Nothing but a number belongs in the answer: how many lines of the records below contain the string "define".

Data items:
----------------------------------------

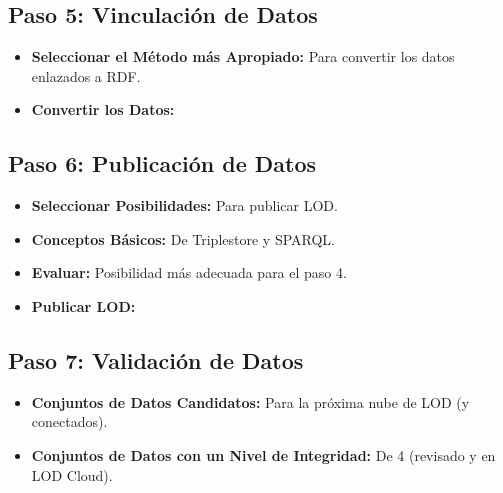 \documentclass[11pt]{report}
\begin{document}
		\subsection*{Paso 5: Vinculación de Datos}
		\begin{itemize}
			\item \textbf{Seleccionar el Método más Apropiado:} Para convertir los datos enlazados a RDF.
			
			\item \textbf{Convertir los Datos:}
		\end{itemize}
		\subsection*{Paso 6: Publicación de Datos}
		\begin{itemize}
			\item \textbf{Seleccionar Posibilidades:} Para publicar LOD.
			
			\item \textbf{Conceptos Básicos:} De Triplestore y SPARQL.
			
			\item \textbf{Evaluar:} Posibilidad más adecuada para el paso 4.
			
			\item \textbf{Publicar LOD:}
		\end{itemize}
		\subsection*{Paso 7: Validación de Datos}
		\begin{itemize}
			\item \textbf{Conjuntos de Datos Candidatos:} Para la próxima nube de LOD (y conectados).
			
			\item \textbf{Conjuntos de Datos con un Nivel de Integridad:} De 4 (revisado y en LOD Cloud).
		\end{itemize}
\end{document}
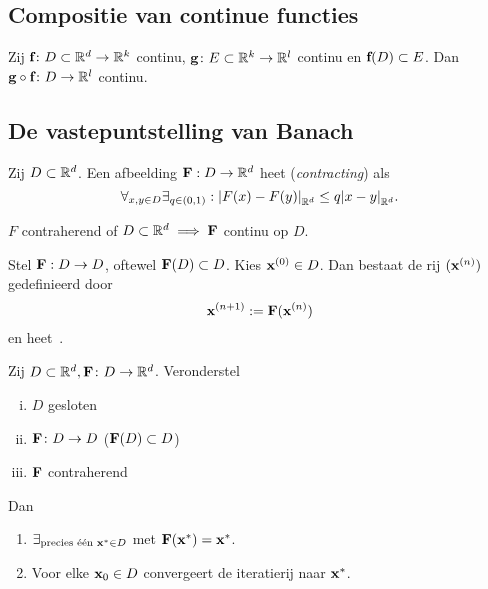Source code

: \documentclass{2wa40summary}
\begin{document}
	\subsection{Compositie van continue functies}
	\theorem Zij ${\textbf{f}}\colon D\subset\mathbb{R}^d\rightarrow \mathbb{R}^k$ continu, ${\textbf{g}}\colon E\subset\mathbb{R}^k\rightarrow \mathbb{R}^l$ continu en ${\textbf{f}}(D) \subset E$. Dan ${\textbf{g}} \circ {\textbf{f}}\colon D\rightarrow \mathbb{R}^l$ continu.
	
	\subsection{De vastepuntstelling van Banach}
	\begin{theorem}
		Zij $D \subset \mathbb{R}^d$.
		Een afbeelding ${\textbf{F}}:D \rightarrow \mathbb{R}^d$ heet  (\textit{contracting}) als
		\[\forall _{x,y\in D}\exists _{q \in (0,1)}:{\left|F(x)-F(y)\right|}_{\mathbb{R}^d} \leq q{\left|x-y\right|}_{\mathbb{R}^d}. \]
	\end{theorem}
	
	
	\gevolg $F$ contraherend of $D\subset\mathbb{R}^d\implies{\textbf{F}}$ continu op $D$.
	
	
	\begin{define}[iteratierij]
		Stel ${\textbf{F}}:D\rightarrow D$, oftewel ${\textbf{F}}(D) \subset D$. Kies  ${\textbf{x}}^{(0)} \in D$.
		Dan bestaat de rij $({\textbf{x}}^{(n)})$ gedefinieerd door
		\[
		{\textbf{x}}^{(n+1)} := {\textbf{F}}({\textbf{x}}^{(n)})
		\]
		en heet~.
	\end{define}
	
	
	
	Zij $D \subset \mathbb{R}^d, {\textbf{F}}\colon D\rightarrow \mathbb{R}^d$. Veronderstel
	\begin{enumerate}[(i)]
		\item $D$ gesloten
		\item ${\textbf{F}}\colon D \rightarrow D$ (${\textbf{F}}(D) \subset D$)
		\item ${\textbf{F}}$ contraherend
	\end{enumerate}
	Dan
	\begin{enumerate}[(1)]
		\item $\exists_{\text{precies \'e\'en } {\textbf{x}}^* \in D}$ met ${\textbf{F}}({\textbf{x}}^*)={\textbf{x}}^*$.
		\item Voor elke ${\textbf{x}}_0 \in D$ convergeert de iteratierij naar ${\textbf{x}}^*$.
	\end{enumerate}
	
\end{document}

----------------------------------------

Result for this task>
2